___ Supplied records

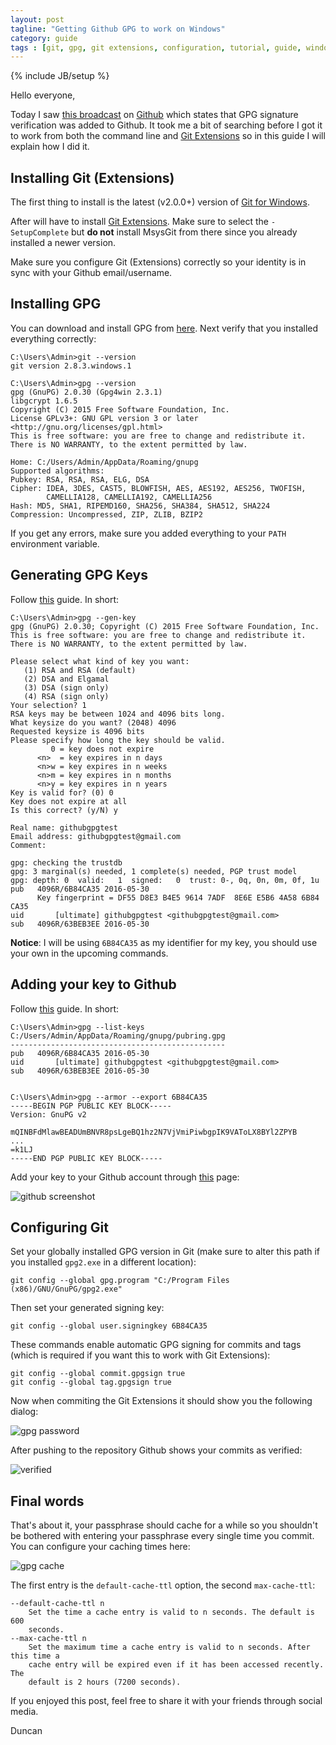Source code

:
 ```yaml
---
layout: post
tagline: "Getting Github GPG to work on Windows"
category: guide
tags : [git, gpg, git extensions, configuration, tutorial, guide, windows]
---
```

{% include JB/setup %}

Hello everyone,

Today I saw [this broadcast](https://github.com/blog/2144-gpg-signature-verification) on [Github](https://github.com) which states that GPG signature verification was added to Github. It took me a bit of searching before I got it to work from both the command line and [Git Extensions](https://gitextensions.github.io) so in this guide I will explain how I did it.

## Installing Git (Extensions)

The first thing to install is the latest (v2.0.0+) version of [Git for Windows](https://git-for-windows.github.io).

After will have to install [Git Extensions](https://github.com/gitextensions/gitextensions/releases). Make sure to select the `-SetupComplete` but **do not** install MsysGit from there since you already installed a newer version.

Make sure you configure Git (Extensions) correctly so your identity is in sync with your Github email/username.

## Installing GPG

You can download and install GPG from [here](https://www.gpg4win.org/download.html). Next verify that you installed everything correctly:

```
C:\Users\Admin>git --version
git version 2.8.3.windows.1

C:\Users\Admin>gpg --version
gpg (GnuPG) 2.0.30 (Gpg4win 2.3.1)
libgcrypt 1.6.5
Copyright (C) 2015 Free Software Foundation, Inc.
License GPLv3+: GNU GPL version 3 or later <http://gnu.org/licenses/gpl.html>
This is free software: you are free to change and redistribute it.
There is NO WARRANTY, to the extent permitted by law.

Home: C:/Users/Admin/AppData/Roaming/gnupg
Supported algorithms:
Pubkey: RSA, RSA, RSA, ELG, DSA
Cipher: IDEA, 3DES, CAST5, BLOWFISH, AES, AES192, AES256, TWOFISH,
        CAMELLIA128, CAMELLIA192, CAMELLIA256
Hash: MD5, SHA1, RIPEMD160, SHA256, SHA384, SHA512, SHA224
Compression: Uncompressed, ZIP, ZLIB, BZIP2
```

If you get any errors, make sure you added everything to your `PATH` environment variable.

## Generating GPG Keys

Follow [this](https://help.github.com/articles/generating-a-new-gpg-key) guide. In short:

```
C:\Users\Admin>gpg --gen-key
gpg (GnuPG) 2.0.30; Copyright (C) 2015 Free Software Foundation, Inc.
This is free software: you are free to change and redistribute it.
There is NO WARRANTY, to the extent permitted by law.

Please select what kind of key you want:
   (1) RSA and RSA (default)
   (2) DSA and Elgamal
   (3) DSA (sign only)
   (4) RSA (sign only)
Your selection? 1
RSA keys may be between 1024 and 4096 bits long.
What keysize do you want? (2048) 4096
Requested keysize is 4096 bits
Please specify how long the key should be valid.
         0 = key does not expire
      <n>  = key expires in n days
      <n>w = key expires in n weeks
      <n>m = key expires in n months
      <n>y = key expires in n years
Key is valid for? (0) 0
Key does not expire at all
Is this correct? (y/N) y

Real name: githubgpgtest
Email address: githubgpgtest@gmail.com
Comment:

gpg: checking the trustdb
gpg: 3 marginal(s) needed, 1 complete(s) needed, PGP trust model
gpg: depth: 0  valid:   1  signed:   0  trust: 0-, 0q, 0n, 0m, 0f, 1u
pub   4096R/6B84CA35 2016-05-30
      Key fingerprint = DF55 D8E3 B4E5 9614 7ADF  8E6E E5B6 4A58 6B84 CA35
uid       [ultimate] githubgpgtest <githubgpgtest@gmail.com>
sub   4096R/63BEB3EE 2016-05-30
```

**Notice**: I will be using `6B84CA35` as my identifier for my key, you should use your own in the upcoming commands.

## Adding your key to Github

Follow [this](https://help.github.com/articles/adding-a-new-gpg-key-to-your-github-account) guide. In short:

```
C:\Users\Admin>gpg --list-keys
C:/Users/Admin/AppData/Roaming/gnupg/pubring.gpg
------------------------------------------------
pub   4096R/6B84CA35 2016-05-30
uid       [ultimate] githubgpgtest <githubgpgtest@gmail.com>
sub   4096R/63BEB3EE 2016-05-30


C:\Users\Admin>gpg --armor --export 6B84CA35
-----BEGIN PGP PUBLIC KEY BLOCK-----
Version: GnuPG v2

mQINBFdMlawBEADUmBNVR8psLgeBQ1hz2N7VjVmiPiwbgpIK9VAToLX8BYl2ZPYB
...
=k1LJ
-----END PGP PUBLIC KEY BLOCK-----
```

Add your key to your Github account through [this](https://github.com/settings/keys) page:

![github screenshot](http://i.imgur.com/1C6SKwz.png) 

## Configuring Git

Set your globally installed GPG version in Git (make sure to alter this path if you installed `gpg2.exe` in a different location):

```
git config --global gpg.program "C:/Program Files (x86)/GNU/GnuPG/gpg2.exe"
```

Then set your generated signing key:

```
git config --global user.signingkey 6B84CA35
```

These commands enable automatic GPG signing for commits and tags (which is required if you want this to work with Git Extensions):

```
git config --global commit.gpgsign true
git config --global tag.gpgsign true
```

Now when commiting the Git Extensions it should show you the following dialog:

![gpg password](http://i.imgur.com/3VdRMSg.png)

After pushing to the repository Github shows your commits as verified:

![verified](http://i.imgur.com/LcZ9qIO.png)

## Final words

That's about it, your passphrase should cache for a while so you shouldn't be bothered with entering your passphrase every single time you commit. You can configure your caching times here:

![gpg cache](http://i.imgur.com/TMT2T9t.png)

The first entry is the `default-cache-ttl` option, the second `max-cache-ttl`:

```
--default-cache-ttl n
    Set the time a cache entry is valid to n seconds. The default is 600
    seconds.
--max-cache-ttl n
    Set the maximum time a cache entry is valid to n seconds. After this time a
    cache entry will be expired even if it has been accessed recently. The
    default is 2 hours (7200 seconds).
```

If you enjoyed this post, feel free to share it with your friends through social media.

Duncan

______

Would you repeat the entries exactly, keeping the images out?

*Answer area*:
Source code

:
 ```yaml
---
layout: post
tagline: "Getting Github GPG to work on Windows"
category: guide
tags : [git, gpg, git extensions, configuration, tutorial, guide, windows]
---
```

{% include JB/setup %}

Hello everyone,

Today I saw [this broadcast](https://github.com/blog/2144-gpg-signature-verification) on [Github](https://github.com) which states that GPG signature verification was added to Github. It took me a bit of searching before I got it to work from both the command line and [Git Extensions](https://gitextensions.github.io) so in this guide I will explain how I did it.

## Installing Git (Extensions)

The first thing to install is the latest (v2.0.0+) version of [Git for Windows](https://git-for-windows.github.io).

After will have to install [Git Extensions](https://github.com/gitextensions/gitextensions/releases). Make sure to select the `-SetupComplete` but **do not** install MsysGit from there since you already installed a newer version.

Make sure you configure Git (Extensions) correctly so your identity is in sync with your Github email/username.

## Installing GPG

You can download and install GPG from [here](https://www.gpg4win.org/download.html). Next verify that you installed everything correctly:

```
C:\Users\Admin>git --version
git version 2.8.3.windows.1

C:\Users\Admin>gpg --version
gpg (GnuPG) 2.0.30 (Gpg4win 2.3.1)
libgcrypt 1.6.5
Copyright (C) 2015 Free Software Foundation, Inc.
License GPLv3+: GNU GPL version 3 or later <http://gnu.org/licenses/gpl.html>
This is free software: you are free to change and redistribute it.
There is NO WARRANTY, to the extent permitted by law.

Home: C:/Users/Admin/AppData/Roaming/gnupg
Supported algorithms:
Pubkey: RSA, RSA, RSA, ELG, DSA
Cipher: IDEA, 3DES, CAST5, BLOWFISH, AES, AES192, AES256, TWOFISH,
        CAMELLIA128, CAMELLIA192, CAMELLIA256
Hash: MD5, SHA1, RIPEMD160, SHA256, SHA384, SHA512, SHA224
Compression: Uncompressed, ZIP, ZLIB, BZIP2
```

If you get any errors, make sure you added everything to your `PATH` environment variable.

## Generating GPG Keys

Follow [this](https://help.github.com/articles/generating-a-new-gpg-key) guide. In short:

```
C:\Users\Admin>gpg --gen-key
gpg (GnuPG) 2.0.30; Copyright (C) 2015 Free Software Foundation, Inc.
This is free software: you are free to change and redistribute it.
There is NO WARRANTY, to the extent permitted by law.

Please select what kind of key you want:
   (1) RSA and RSA (default)
   (2) DSA and Elgamal
   (3) DSA (sign only)
   (4) RSA (sign only)
Your selection? 1
RSA keys may be between 1024 and 4096 bits long.
What keysize do you want? (2048) 4096
Requested keysize is 4096 bits
Please specify how long the key should be valid.
         0 = key does not expire
      <n>  = key expires in n days
      <n>w = key expires in n weeks
      <n>m = key expires in n months
      <n>y = key expires in n years
Key is valid for? (0) 0
Key does not expire at all
Is this correct? (y/N) y

Real name: githubgpgtest
Email address: githubgpgtest@gmail.com
Comment:

gpg: checking the trustdb
gpg: 3 marginal(s) needed, 1 complete(s) needed, PGP trust model
gpg: depth: 0  valid:   1  signed:   0  trust: 0-, 0q, 0n, 0m, 0f, 1u
pub   4096R/6B84CA35 2016-05-30
      Key fingerprint = DF55 D8E3 B4E5 9614 7ADF  8E6E E5B6 4A58 6B84 CA35
uid       [ultimate] githubgpgtest <githubgpgtest@gmail.com>
sub   4096R/63BEB3EE 2016-05-30
```

**Notice**: I will be using `6B84CA35` as my identifier for my key, you should use your own in the upcoming commands.

## Adding your key to Github

Follow [this](https://help.github.com/articles/adding-a-new-gpg-key-to-your-github-account) guide. In short:

```
C:\Users\Admin>gpg --list-keys
C:/Users/Admin/AppData/Roaming/gnupg/pubring.gpg
------------------------------------------------
pub   4096R/6B84CA35 2016-05-30
uid       [ultimate] githubgpgtest <githubgpgtest@gmail.com>
sub   4096R/63BEB3EE 2016-05-30


C:\Users\Admin>gpg --armor --export 6B84CA35
-----BEGIN PGP PUBLIC KEY BLOCK-----
Version: GnuPG v2

mQINBFdMlawBEADUmBNVR8psLgeBQ1hz2N7VjVmiPiwbgpIK9VAToLX8BYl2ZPYB
...
=k1LJ
-----END PGP PUBLIC KEY BLOCK-----
```

Add your key to your Github account through [this](https://github.com/settings/keys) page:

![github screenshot](http://i.imgur.com/1C6SKwz.png) 

## Configuring Git

Set your globally installed GPG version in Git (make sure to alter this path if you installed `gpg2.exe` in a different location):

```
git config --global gpg.program "C:/Program Files (x86)/GNU/GnuPG/gpg2.exe"
```

Then set your generated signing key:

```
git config --global user.signingkey 6B84CA35
```

These commands enable automatic GPG signing for commits and tags (which is required if you want this to work with Git Extensions):

```
git config --global commit.gpgsign true
git config --global tag.gpgsign true
```

Now when commiting the Git Extensions it should show you the following dialog:

![gpg password](http://i.imgur.com/3VdRMSg.png)

After pushing to the repository Github shows your commits as verified:

![verified](http://i.imgur.com/LcZ9qIO.png)

## Final words

That's about it, your passphrase should cache for a while so you shouldn't be bothered with entering your passphrase every single time you commit. You can configure your caching times here:

![gpg cache](http://i.imgur.com/TMT2T9t.png)

The first entry is the `default-cache-ttl` option, the second `max-cache-ttl`:

```
--default-cache-ttl n
    Set the time a cache entry is valid to n seconds. The default is 600
    seconds.
--max-cache-ttl n
    Set the maximum time a cache entry is valid to n seconds. After this time a
    cache entry will be expired even if it has been accessed recently. The
    default is 2 hours (7200 seconds).
```

If you enjoyed this post, feel free to share it with your friends through social media.

Duncan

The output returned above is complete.